## Description of the task
Where a line of the listing below includes the word "Problem", reproduce that line.

## Recorded data
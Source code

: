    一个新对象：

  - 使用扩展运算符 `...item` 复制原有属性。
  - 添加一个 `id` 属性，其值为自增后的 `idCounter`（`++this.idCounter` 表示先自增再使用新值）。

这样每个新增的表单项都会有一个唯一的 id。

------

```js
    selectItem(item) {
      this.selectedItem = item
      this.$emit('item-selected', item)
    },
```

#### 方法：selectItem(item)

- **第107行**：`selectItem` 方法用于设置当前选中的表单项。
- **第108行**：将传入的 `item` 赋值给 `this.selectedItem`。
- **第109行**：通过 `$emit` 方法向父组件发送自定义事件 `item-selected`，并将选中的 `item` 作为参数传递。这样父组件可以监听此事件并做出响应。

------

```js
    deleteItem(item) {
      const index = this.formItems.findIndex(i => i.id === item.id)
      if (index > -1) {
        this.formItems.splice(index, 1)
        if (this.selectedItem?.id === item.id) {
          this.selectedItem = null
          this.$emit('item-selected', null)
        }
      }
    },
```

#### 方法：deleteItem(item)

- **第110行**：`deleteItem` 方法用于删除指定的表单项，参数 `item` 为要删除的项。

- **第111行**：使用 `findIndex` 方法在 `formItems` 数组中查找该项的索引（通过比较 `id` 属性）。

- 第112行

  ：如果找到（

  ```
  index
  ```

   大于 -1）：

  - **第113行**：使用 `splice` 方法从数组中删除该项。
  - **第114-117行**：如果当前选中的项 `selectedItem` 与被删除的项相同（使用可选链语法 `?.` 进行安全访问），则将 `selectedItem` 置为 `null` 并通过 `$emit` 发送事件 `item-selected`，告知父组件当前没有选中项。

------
--
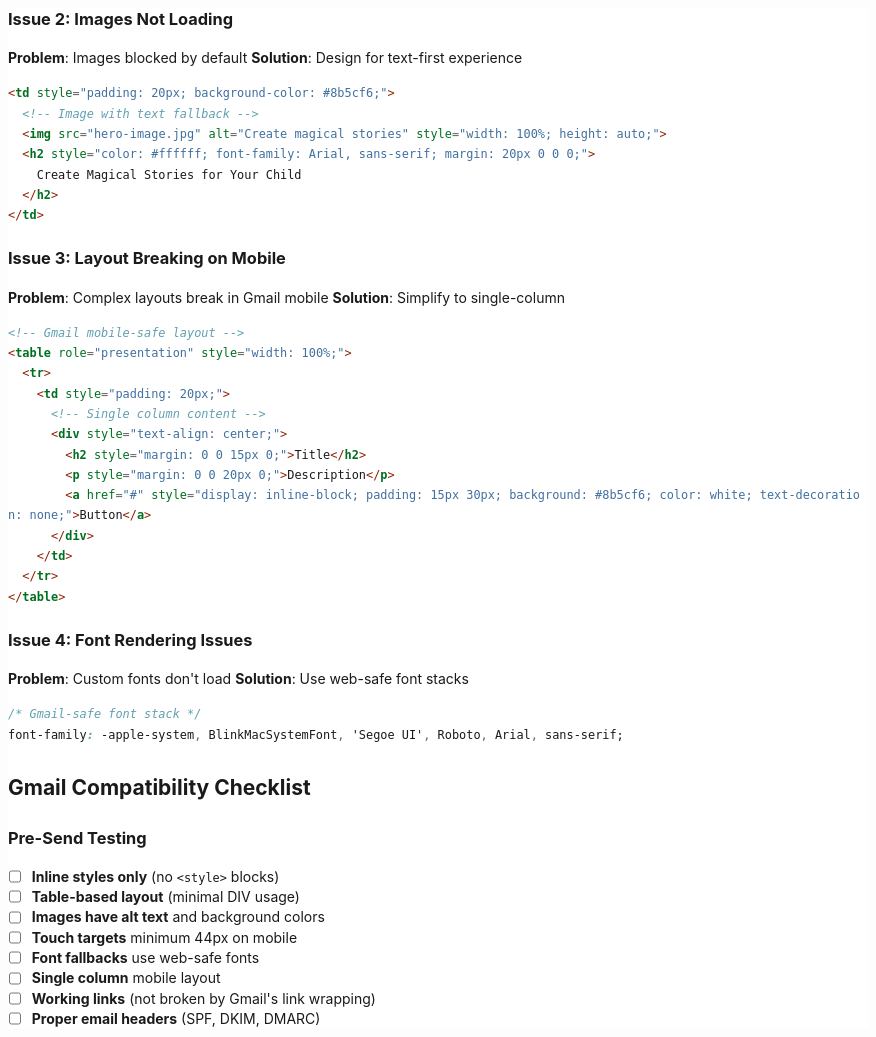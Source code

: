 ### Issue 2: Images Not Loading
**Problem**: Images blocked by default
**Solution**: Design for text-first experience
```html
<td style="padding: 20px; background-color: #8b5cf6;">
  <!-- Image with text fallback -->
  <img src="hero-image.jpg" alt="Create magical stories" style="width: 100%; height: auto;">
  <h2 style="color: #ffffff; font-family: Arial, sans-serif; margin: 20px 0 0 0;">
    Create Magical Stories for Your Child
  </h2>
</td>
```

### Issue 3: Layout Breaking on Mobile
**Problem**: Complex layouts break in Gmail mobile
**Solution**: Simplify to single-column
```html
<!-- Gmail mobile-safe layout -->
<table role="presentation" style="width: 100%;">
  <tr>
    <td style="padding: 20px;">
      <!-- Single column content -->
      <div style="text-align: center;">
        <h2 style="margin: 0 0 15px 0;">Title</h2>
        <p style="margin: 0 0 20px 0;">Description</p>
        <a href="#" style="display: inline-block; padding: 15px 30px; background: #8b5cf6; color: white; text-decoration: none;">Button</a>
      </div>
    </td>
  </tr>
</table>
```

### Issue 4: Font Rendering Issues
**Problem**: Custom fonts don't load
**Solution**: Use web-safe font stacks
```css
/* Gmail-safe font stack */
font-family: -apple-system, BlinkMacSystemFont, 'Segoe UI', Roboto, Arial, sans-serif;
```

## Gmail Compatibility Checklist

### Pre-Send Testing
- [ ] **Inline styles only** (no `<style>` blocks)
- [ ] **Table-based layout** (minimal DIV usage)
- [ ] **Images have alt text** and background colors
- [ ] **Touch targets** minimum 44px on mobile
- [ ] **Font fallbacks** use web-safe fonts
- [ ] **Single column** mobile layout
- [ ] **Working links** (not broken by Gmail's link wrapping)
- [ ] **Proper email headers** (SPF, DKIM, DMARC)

## Answer area
**Problem**: Images blocked by default
**Problem**: Complex layouts break in Gmail mobile
**Problem**: Custom fonts don't load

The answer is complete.